WHAT YOU HAVE TO DO ::
Return exactly the lines below, starting with the one that has "2. **Green energy" and going on through the one that has "1. **Fully managed".

BEGIN MATERIAL SHOWN

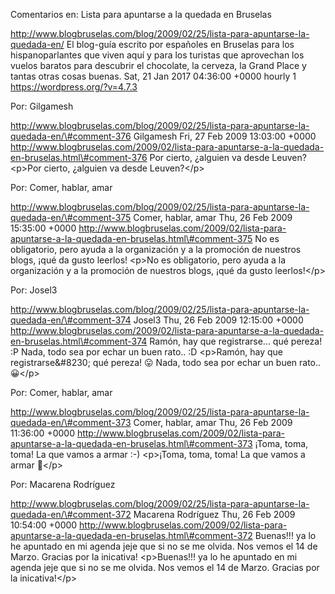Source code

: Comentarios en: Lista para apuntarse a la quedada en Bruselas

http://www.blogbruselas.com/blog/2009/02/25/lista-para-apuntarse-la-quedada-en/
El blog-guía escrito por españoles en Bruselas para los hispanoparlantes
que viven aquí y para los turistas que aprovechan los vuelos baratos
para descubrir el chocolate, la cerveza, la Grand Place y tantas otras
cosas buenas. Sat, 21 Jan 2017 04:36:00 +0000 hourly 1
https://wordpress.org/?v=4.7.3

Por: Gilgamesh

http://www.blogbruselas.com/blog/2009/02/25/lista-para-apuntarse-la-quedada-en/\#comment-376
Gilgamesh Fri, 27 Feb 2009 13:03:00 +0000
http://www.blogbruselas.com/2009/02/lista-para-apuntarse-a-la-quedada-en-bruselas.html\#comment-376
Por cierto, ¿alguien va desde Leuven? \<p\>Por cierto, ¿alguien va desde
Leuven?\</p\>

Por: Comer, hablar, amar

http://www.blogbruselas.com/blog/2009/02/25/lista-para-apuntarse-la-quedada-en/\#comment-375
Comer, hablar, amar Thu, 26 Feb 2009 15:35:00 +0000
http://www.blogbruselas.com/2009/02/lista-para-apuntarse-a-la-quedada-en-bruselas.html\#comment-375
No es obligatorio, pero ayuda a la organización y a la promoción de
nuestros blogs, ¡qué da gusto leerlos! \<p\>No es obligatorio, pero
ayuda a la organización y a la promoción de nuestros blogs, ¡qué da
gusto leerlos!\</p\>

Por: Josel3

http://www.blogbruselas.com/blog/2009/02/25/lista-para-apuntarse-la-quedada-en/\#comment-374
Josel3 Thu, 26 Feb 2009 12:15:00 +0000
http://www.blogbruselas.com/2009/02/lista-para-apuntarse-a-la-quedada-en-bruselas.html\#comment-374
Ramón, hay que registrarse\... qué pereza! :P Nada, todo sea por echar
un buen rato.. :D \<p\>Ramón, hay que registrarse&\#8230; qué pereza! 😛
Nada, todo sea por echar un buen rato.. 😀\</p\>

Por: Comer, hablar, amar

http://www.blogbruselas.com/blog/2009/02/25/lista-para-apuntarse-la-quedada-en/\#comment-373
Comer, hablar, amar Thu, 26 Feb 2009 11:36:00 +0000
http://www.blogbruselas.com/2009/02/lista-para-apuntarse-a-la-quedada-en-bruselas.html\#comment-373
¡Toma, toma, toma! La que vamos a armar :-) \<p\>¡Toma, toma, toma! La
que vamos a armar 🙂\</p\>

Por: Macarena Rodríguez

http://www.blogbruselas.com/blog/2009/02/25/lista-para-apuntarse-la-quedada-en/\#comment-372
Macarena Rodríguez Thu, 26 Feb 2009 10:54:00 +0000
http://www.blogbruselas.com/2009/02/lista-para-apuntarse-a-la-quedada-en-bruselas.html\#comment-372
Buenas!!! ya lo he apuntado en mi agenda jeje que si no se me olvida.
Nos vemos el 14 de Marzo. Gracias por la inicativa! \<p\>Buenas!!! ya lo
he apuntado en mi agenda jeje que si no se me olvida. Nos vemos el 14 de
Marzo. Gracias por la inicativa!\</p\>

END MATERIAL SHOWN
BEGIN MATERIAL SHOWN

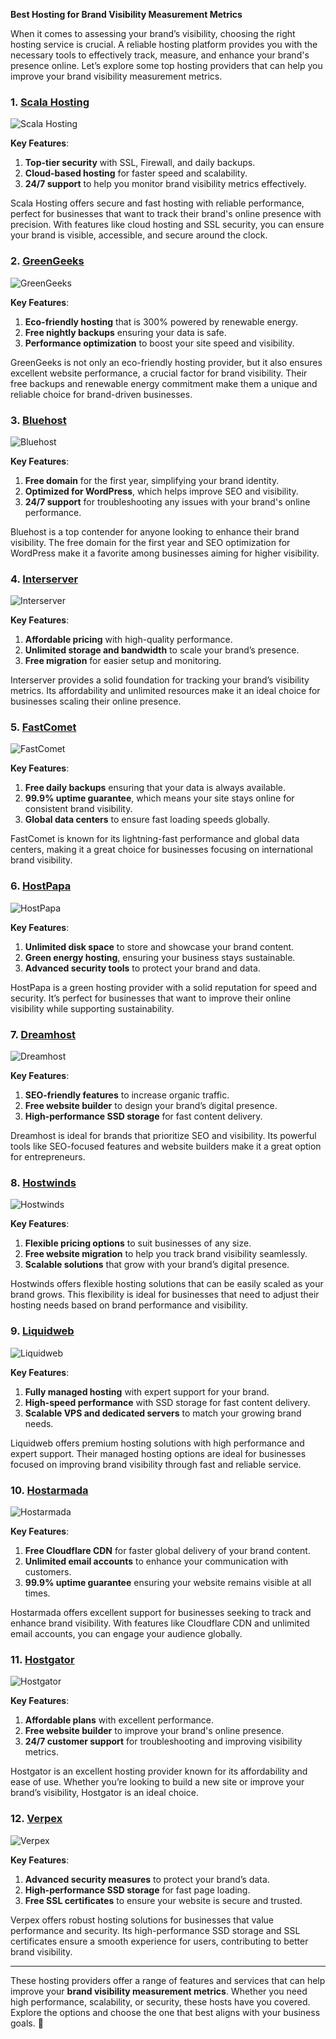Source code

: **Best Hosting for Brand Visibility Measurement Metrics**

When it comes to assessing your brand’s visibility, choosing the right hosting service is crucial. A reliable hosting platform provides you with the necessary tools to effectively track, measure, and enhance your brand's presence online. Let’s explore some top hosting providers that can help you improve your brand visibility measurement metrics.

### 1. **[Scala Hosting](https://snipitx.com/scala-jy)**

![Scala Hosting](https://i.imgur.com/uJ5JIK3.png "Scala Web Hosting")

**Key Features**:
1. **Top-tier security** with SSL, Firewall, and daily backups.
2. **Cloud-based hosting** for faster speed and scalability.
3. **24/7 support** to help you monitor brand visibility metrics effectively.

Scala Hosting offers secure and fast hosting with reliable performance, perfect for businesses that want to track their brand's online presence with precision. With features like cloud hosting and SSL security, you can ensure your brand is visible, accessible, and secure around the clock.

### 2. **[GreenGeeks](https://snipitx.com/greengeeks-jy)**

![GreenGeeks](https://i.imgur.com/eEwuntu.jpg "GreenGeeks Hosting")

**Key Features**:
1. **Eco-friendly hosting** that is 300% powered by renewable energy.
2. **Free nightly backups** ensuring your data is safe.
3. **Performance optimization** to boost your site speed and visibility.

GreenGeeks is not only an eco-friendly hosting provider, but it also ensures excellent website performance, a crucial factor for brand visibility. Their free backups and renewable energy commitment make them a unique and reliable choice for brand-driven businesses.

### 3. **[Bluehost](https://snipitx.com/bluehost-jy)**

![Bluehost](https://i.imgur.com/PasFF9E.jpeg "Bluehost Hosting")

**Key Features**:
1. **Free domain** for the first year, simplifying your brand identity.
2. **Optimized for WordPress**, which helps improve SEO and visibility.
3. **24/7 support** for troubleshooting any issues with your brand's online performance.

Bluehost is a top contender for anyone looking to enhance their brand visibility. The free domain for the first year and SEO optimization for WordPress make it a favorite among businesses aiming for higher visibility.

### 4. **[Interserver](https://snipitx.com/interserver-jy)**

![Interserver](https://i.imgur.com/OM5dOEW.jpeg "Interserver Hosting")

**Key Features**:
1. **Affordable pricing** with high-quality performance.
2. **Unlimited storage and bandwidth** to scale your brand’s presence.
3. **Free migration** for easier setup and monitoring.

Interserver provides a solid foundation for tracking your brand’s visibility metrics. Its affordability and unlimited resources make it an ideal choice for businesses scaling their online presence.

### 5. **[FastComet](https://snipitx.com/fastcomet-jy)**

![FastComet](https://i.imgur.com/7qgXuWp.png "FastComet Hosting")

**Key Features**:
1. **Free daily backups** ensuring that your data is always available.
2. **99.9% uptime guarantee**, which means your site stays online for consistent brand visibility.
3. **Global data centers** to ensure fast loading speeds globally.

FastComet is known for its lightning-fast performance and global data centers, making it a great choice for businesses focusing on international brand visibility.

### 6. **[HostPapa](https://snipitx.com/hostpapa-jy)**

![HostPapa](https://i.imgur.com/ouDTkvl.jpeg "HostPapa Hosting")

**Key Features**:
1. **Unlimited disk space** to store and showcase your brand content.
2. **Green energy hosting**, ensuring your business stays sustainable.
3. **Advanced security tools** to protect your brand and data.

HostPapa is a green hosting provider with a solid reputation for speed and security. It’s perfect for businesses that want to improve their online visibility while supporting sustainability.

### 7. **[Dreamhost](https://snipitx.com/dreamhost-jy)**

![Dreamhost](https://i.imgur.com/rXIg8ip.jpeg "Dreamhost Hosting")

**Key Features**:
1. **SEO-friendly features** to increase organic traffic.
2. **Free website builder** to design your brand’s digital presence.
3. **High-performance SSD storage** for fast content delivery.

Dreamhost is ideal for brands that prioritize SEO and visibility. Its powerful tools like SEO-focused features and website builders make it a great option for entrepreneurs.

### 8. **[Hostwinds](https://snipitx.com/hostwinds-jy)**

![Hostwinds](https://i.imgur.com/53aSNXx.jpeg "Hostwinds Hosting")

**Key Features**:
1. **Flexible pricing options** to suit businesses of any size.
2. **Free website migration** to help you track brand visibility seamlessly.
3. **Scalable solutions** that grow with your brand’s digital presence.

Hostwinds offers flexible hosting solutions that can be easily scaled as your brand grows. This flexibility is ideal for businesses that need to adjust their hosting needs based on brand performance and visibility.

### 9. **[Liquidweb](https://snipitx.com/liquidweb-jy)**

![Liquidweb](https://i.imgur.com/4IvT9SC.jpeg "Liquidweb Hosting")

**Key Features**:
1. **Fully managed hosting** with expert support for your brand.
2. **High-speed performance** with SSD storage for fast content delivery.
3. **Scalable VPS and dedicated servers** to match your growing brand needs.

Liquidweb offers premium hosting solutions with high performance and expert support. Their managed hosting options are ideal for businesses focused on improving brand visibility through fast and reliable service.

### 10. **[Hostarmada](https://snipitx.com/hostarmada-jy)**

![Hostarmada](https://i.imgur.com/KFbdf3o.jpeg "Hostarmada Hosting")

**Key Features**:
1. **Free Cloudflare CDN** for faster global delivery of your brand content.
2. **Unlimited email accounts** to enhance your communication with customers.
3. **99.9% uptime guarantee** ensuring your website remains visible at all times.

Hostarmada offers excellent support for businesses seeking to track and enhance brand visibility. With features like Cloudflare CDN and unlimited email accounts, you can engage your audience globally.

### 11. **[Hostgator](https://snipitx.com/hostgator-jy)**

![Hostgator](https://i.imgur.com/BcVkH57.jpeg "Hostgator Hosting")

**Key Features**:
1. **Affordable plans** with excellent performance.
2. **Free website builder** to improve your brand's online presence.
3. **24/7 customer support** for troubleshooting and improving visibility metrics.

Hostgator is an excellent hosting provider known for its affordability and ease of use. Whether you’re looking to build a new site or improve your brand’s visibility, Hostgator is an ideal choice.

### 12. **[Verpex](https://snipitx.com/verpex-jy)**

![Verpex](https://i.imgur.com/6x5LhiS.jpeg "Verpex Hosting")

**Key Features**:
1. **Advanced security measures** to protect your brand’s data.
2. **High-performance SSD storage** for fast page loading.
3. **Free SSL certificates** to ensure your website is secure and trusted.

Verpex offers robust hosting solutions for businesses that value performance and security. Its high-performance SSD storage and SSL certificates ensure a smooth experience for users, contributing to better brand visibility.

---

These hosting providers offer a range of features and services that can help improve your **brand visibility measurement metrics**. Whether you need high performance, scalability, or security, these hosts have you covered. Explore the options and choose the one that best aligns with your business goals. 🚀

END MATERIAL SHOWN

EXERCISE SOLUTION ::
2. **Green energy hosting**, ensuring your business stays sustainable.
3. **Advanced security tools** to protect your brand and data.

HostPapa is a green hosting provider with a solid reputation for speed and security. It’s perfect for businesses that want to improve their online visibility while supporting sustainability.

### 7. **[Dreamhost](https://snipitx.com/dreamhost-jy)**

![Dreamhost](https://i.imgur.com/rXIg8ip.jpeg "Dreamhost Hosting")

**Key Features**:
1. **SEO-friendly features** to increase organic traffic.
2. **Free website builder** to design your brand’s digital presence.
3. **High-performance SSD storage** for fast content delivery.

Dreamhost is ideal for brands that prioritize SEO and visibility. Its powerful tools like SEO-focused features and website builders make it a great option for entrepreneurs.

### 8. **[Hostwinds](https://snipitx.com/hostwinds-jy)**

![Hostwinds](https://i.imgur.com/53aSNXx.jpeg "Hostwinds Hosting")

**Key Features**:
1. **Flexible pricing options** to suit businesses of any size.
2. **Free website migration** to help you track brand visibility seamlessly.
3. **Scalable solutions** that grow with your brand’s digital presence.

Hostwinds offers flexible hosting solutions that can be easily scaled as your brand grows. This flexibility is ideal for businesses that need to adjust their hosting needs based on brand performance and visibility.

### 9. **[Liquidweb](https://snipitx.com/liquidweb-jy)**

![Liquidweb](https://i.imgur.com/4IvT9SC.jpeg "Liquidweb Hosting")

**Key Features**:
1. **Fully managed hosting** with expert support for your brand.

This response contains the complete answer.